*** Opening Data supplied ***
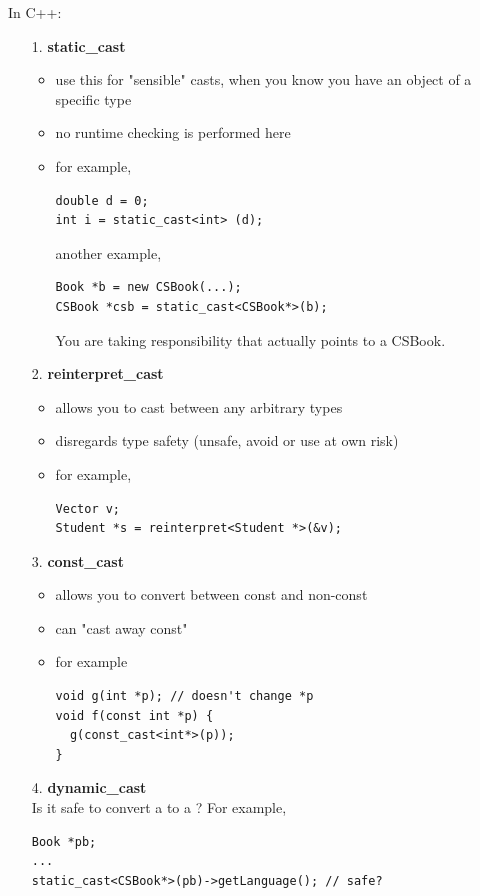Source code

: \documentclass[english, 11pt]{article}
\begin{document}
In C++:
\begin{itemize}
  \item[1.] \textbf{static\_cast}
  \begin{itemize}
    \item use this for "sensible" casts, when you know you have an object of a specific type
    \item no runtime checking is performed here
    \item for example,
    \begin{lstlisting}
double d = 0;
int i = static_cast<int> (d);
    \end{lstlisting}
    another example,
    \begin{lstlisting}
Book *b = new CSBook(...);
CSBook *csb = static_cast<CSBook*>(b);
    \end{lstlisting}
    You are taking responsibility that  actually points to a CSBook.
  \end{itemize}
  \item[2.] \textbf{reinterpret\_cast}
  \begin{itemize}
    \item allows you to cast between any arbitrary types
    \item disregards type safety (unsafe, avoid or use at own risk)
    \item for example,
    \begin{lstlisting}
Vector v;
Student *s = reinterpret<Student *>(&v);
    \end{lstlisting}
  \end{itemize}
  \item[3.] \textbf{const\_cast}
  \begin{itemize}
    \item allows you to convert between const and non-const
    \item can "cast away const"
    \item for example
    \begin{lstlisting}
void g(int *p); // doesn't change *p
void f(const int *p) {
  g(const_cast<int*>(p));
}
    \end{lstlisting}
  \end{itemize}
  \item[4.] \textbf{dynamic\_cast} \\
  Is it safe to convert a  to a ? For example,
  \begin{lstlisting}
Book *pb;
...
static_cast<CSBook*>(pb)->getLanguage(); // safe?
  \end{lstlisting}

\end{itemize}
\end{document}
*** Closing Data supplied ***
*** Opening Data supplied ***
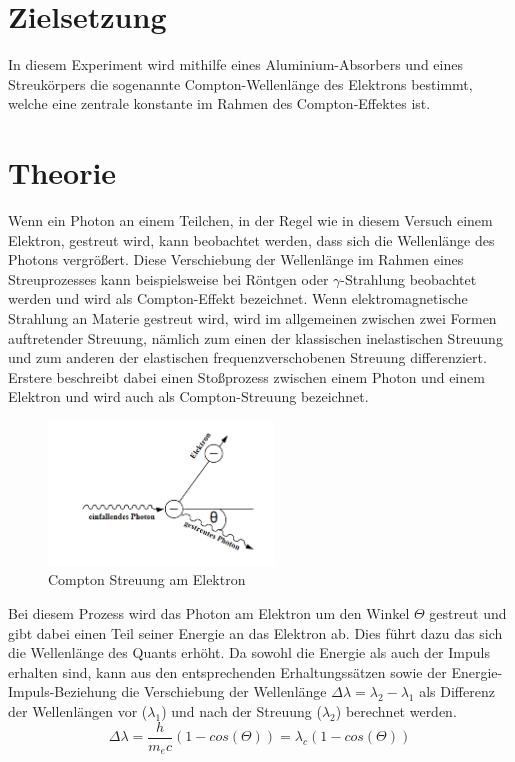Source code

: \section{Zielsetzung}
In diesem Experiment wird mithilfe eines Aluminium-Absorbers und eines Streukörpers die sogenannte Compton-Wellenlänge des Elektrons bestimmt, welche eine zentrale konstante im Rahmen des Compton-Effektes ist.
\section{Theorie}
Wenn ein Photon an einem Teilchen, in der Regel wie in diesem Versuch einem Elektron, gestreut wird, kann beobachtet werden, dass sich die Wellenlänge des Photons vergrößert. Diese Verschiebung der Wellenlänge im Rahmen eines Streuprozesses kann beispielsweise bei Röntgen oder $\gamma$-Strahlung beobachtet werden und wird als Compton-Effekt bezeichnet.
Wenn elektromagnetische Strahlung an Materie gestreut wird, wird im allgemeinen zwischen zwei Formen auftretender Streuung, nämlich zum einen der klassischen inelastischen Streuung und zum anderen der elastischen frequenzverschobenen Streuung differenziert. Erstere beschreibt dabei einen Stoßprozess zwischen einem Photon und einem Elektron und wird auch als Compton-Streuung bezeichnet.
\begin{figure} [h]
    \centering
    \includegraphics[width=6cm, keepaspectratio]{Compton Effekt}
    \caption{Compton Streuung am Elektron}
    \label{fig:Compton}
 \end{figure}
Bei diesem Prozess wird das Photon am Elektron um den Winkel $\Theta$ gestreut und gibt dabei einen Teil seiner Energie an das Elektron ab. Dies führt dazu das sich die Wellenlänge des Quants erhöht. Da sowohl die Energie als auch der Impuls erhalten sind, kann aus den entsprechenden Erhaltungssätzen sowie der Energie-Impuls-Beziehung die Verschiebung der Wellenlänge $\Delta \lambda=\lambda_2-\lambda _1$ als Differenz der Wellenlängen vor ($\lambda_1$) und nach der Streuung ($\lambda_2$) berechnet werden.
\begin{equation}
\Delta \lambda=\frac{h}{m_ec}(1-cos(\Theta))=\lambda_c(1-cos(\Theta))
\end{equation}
*** Closing Data supplied ***
Your instructions –
Every line above in which the word "CSBook" is present must be copied into the answer.

Reply to the task –
Book *b = new CSBook(...);
CSBook *csb = static_cast<CSBook*>(b);
    You are taking responsibility that  actually points to a CSBook.
static_cast<CSBook*>(pb)->getLanguage(); // safe?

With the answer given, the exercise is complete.